BEGIN
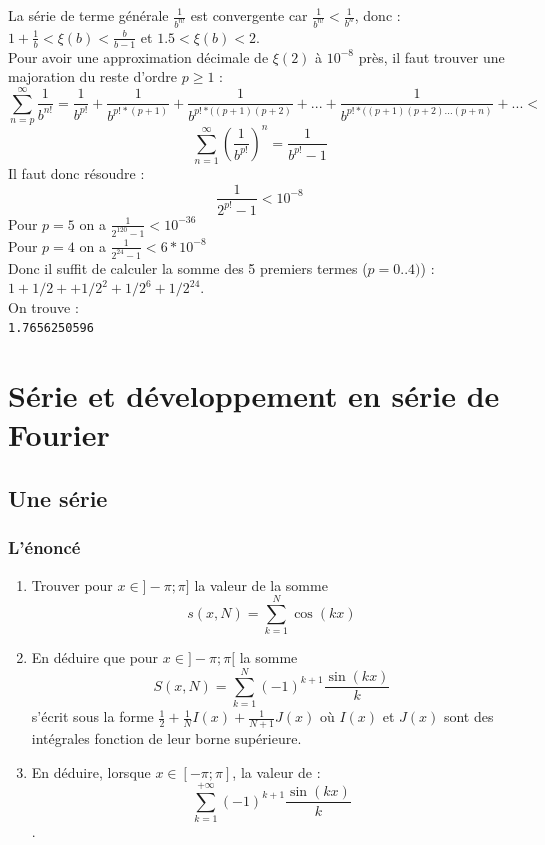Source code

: \documentclass[a4paper,11pt]{book}
\begin{document}
La s\'erie de terme g\'en\'erale $\frac{1}{b^{n!}}$ est convergente car 
$\frac{1}{b^{n!}}<\frac{1}{b^{n}}$, donc :\\
$1+\frac{1}{b}<\xi(b)<\frac{b}{b-1}$ et $1.5<\xi(b)<2$.\\
Pour avoir une approximation d\'ecimale de $\xi(2)$ \`a 
$10^{-8}$ pr\`es, il faut trouver une majoration du reste d'ordre $p\geq 1$ :
$$\sum_{n=p}^\infty\frac{1}{b^{n!}}=
\frac{1}{b^{p!}}+\frac{1}{b^{p!*(p+1)}}+\frac{1}{b^{p!*((p+1)(p+2)}}+...+\frac{1}{b^{p!*((p+1)(p+2)...(p+n)}}+...<$$
$$\sum_{n=1}^\infty(\frac{1}{b^{p!}})^n=\frac{1}{b^{p!}-1}$$
Il faut donc r\'esoudre :
$$\frac{1}{2^{p!}-1}<10^{-8}$$
Pour $p=5$ on a $\frac{1}{2^{120}-1}<10^{-36}$\\
Pour $p=4$ on a $\frac{1}{2^{24}-1}<6*10^{-8}$\\
Donc il suffit de calculer la somme des 5 premiers termes ($p=0..4)$) :\\
$1+1/2++1/2^2+1/2^6+1/2^{24}$.\\
On trouve :\\
{\tt 1.7656250596}

\section{S\'erie et d\'eveloppement en s\'erie de Fourier}
\subsection{Une  s\'erie}
\subsubsection{L'\'enonc\'e}
\begin{enumerate}
\item Trouver pour $x\in]-\pi;\pi]$ la valeur de la somme 
$$s(x,N)=\sum_{k=1}^N\cos(kx)$$
\item En d\'eduire que pour $x\in]-\pi;\pi[$ la somme 
$$S(x,N)=\sum_{k=1}^N(-1)^{k+1}\frac{\sin(kx)}{k}$$
s'\'ecrit sous la forme $\frac{1}{2}+\frac{1}{N}I(x)+\frac{1}{N+1}J(x)$ o\`u $I(x)$ et  $J(x)$ sont des int\'egrales fonction de leur borne sup\'erieure.
\item En d\'eduire, lorsque $x\in[-\pi;\pi]$, la valeur de :
$$\sum_{k=1}^{+\infty}(-1)^{k+1}\frac{\sin(kx)}{k}$$.
\end{enumerate}
\end{document}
END
Once the pictures are removed, output the remaining material exactly.

Source code

: \documentclass[a4paper,11pt]{book}
\begin{document}
La s\'erie de terme g\'en\'erale $\frac{1}{b^{n!}}$ est convergente car 
$\frac{1}{b^{n!}}<\frac{1}{b^{n}}$, donc :\\
$1+\frac{1}{b}<\xi(b)<\frac{b}{b-1}$ et $1.5<\xi(b)<2$.\\
Pour avoir une approximation d\'ecimale de $\xi(2)$ \`a 
$10^{-8}$ pr\`es, il faut trouver une majoration du reste d'ordre $p\geq 1$ :
$$\sum_{n=p}^\infty\frac{1}{b^{n!}}=
\frac{1}{b^{p!}}+\frac{1}{b^{p!*(p+1)}}+\frac{1}{b^{p!*((p+1)(p+2)}}+...+\frac{1}{b^{p!*((p+1)(p+2)...(p+n)}}+...<$$
$$\sum_{n=1}^\infty(\frac{1}{b^{p!}})^n=\frac{1}{b^{p!}-1}$$
Il faut donc r\'esoudre :
$$\frac{1}{2^{p!}-1}<10^{-8}$$
Pour $p=5$ on a $\frac{1}{2^{120}-1}<10^{-36}$\\
Pour $p=4$ on a $\frac{1}{2^{24}-1}<6*10^{-8}$\\
Donc il suffit de calculer la somme des 5 premiers termes ($p=0..4)$) :\\
$1+1/2++1/2^2+1/2^6+1/2^{24}$.\\
On trouve :\\
{\tt 1.7656250596}

\section{S\'erie et d\'eveloppement en s\'erie de Fourier}
\subsection{Une  s\'erie}
\subsubsection{L'\'enonc\'e}
\begin{enumerate}
\item Trouver pour $x\in]-\pi;\pi]$ la valeur de la somme 
$$s(x,N)=\sum_{k=1}^N\cos(kx)$$
\item En d\'eduire que pour $x\in]-\pi;\pi[$ la somme 
$$S(x,N)=\sum_{k=1}^N(-1)^{k+1}\frac{\sin(kx)}{k}$$
s'\'ecrit sous la forme $\frac{1}{2}+\frac{1}{N}I(x)+\frac{1}{N+1}J(x)$ o\`u $I(x)$ et  $J(x)$ sont des int\'egrales fonction de leur borne sup\'erieure.
\item En d\'eduire, lorsque $x\in[-\pi;\pi]$, la valeur de :
$$\sum_{k=1}^{+\infty}(-1)^{k+1}\frac{\sin(kx)}{k}$$.
\end{enumerate}
\end{document}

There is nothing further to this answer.